To develop sensitive and specific HAT diagnostic techniques

Subprogram: Sleeping Sickness Therapeutics

Manager: Miguel Ángel Navarro Carretero IPBLN-D

The existing drugs for combating HAT were identified in the first half of the 20th century and all display great toxicity, so that there is an evident need for new drugs to developed. Furthermore, the drugs available vary in effectiveness, depending both on the species and the stage of the disease. The disease manifests different stages, namely: the initial stages of latency, and invasion of the vascular system; and finally the period of invasion of the central nervous system, and cerebral coma.

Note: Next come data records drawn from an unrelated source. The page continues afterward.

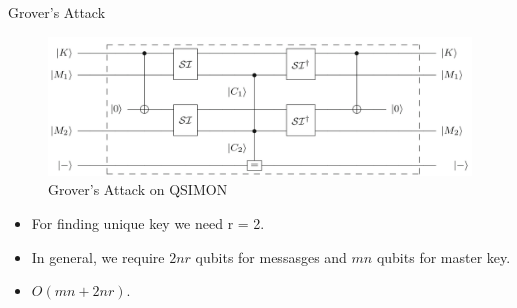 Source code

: \begin{frame}{Grover's Attack}
    \begin{figure}[h!]
    \centering
    \includegraphics[width=\linewidth]{simon/qsimgrov.png}
    \caption{Grover's Attack on QSIMON \cite{gos}}
    \label{fig:qsimgrov}
\end{figure}
\begin{itemize}
    \item For finding unique key we need r = 2.
    \pause
    \item  In general, we require $2nr$ qubits for messasges and $mn$ qubits for master key.
    \pause
    \item $O(mn + 2nr)$.
\end{itemize}
\end{frame}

Pentamidine, though it possesses medium toxicity, is not effective against T.b. Rhodesiense, and when the species cannot be confirmed, Suramin, which is much more toxic, tends to be used. However, neither of these drugs is effective in the late stages of the disease when the parasite invades the central nervous system (CNS), owing to the fact that they are unable to breach the blood-brain barrier. In this stage of the disease, only Melarsoprol is available, which is the most toxic of all and can lead to irreversible damage to the CNS in 10% of patients treated.

This means that, in order to find a solution to this serious situation, research on new therapeutic targets is essential.